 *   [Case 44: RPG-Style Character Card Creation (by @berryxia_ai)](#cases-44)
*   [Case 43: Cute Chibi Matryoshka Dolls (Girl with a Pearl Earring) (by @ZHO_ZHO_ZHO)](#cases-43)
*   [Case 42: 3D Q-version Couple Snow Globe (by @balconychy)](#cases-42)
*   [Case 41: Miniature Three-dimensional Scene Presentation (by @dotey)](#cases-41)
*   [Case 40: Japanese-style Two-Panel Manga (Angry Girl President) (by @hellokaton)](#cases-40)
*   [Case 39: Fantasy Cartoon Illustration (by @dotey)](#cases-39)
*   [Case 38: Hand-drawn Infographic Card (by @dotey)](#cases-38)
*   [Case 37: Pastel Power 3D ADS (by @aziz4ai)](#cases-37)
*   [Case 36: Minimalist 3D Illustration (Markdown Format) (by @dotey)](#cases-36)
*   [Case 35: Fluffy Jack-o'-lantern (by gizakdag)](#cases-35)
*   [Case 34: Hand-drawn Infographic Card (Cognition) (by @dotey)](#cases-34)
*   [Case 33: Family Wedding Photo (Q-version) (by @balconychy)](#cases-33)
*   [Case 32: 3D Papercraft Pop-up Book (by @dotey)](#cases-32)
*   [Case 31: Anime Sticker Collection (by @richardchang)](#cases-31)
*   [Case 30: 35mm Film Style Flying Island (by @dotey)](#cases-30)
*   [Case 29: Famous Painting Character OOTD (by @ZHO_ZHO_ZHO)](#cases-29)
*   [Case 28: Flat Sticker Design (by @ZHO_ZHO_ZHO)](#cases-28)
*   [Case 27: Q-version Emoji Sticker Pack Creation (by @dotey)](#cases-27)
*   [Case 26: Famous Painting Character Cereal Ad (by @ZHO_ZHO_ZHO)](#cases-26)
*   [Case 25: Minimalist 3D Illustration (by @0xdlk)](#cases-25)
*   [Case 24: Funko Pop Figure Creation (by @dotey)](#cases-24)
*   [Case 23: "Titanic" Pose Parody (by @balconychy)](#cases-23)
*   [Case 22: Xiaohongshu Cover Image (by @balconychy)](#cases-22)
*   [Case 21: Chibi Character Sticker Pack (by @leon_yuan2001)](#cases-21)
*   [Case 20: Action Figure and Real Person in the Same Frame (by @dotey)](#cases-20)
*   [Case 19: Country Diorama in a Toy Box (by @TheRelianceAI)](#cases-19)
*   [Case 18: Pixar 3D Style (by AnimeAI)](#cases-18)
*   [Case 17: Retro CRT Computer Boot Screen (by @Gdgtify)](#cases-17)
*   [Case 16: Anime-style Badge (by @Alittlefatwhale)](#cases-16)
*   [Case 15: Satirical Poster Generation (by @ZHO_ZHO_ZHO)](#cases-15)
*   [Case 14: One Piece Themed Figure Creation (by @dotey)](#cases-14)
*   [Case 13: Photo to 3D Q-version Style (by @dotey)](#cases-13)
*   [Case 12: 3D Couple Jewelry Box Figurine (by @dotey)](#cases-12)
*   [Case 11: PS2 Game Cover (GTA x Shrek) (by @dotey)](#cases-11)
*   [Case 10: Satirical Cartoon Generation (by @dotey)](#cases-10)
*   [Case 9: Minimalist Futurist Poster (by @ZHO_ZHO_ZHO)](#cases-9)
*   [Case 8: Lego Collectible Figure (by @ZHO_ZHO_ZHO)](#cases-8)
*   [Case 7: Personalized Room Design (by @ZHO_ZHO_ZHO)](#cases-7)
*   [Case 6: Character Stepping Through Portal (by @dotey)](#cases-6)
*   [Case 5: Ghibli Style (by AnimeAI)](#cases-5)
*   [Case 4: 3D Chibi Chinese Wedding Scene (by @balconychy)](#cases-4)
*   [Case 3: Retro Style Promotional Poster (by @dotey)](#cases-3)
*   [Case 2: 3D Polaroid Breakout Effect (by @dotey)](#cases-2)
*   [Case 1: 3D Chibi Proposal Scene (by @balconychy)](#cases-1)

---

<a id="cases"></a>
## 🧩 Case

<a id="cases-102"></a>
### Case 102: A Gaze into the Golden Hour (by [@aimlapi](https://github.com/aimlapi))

**********

What lines above contain the string "Couple"? Copy all of them.

*   [Case 42: 3D Q-version Couple Snow Globe (by @balconychy)](#cases-42)
*   [Case 12: 3D Couple Jewelry Box Figurine (by @dotey)](#cases-12)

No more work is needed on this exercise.